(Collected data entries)
= Beginning of Section =

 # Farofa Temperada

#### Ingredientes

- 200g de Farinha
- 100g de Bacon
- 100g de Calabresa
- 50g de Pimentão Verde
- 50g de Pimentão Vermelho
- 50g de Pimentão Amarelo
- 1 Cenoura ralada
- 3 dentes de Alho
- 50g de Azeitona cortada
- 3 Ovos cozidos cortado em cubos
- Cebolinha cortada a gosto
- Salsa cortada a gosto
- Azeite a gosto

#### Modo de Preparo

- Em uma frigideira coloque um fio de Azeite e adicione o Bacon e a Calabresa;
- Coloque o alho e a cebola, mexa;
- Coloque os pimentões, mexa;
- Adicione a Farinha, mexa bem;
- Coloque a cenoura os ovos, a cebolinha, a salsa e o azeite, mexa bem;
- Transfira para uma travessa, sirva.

= End of Section =
= Beginning of Section =

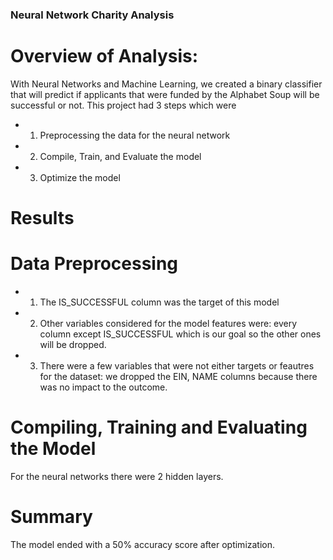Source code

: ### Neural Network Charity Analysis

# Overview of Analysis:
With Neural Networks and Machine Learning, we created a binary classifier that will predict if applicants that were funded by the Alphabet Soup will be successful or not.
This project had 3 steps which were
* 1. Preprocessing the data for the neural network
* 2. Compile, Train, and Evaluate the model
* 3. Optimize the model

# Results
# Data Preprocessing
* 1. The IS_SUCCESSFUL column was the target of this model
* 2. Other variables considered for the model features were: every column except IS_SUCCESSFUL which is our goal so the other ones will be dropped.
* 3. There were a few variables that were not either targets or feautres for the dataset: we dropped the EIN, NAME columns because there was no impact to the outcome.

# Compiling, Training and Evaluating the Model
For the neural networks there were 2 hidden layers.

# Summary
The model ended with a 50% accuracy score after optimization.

= End of Section =

Only the lines above starting at the one containing "Evaluate the model" and ending at the one containing "The model ended", both included, are to be returned, exactly as they read.

* 2. Compile, Train, and Evaluate the model
* 3. Optimize the model

# Results
# Data Preprocessing
* 1. The IS_SUCCESSFUL column was the target of this model
* 2. Other variables considered for the model features were: every column except IS_SUCCESSFUL which is our goal so the other ones will be dropped.
* 3. There were a few variables that were not either targets or feautres for the dataset: we dropped the EIN, NAME columns because there was no impact to the outcome.

# Compiling, Training and Evaluating the Model
For the neural networks there were 2 hidden layers.

# Summary
The model ended with a 50% accuracy score after optimization.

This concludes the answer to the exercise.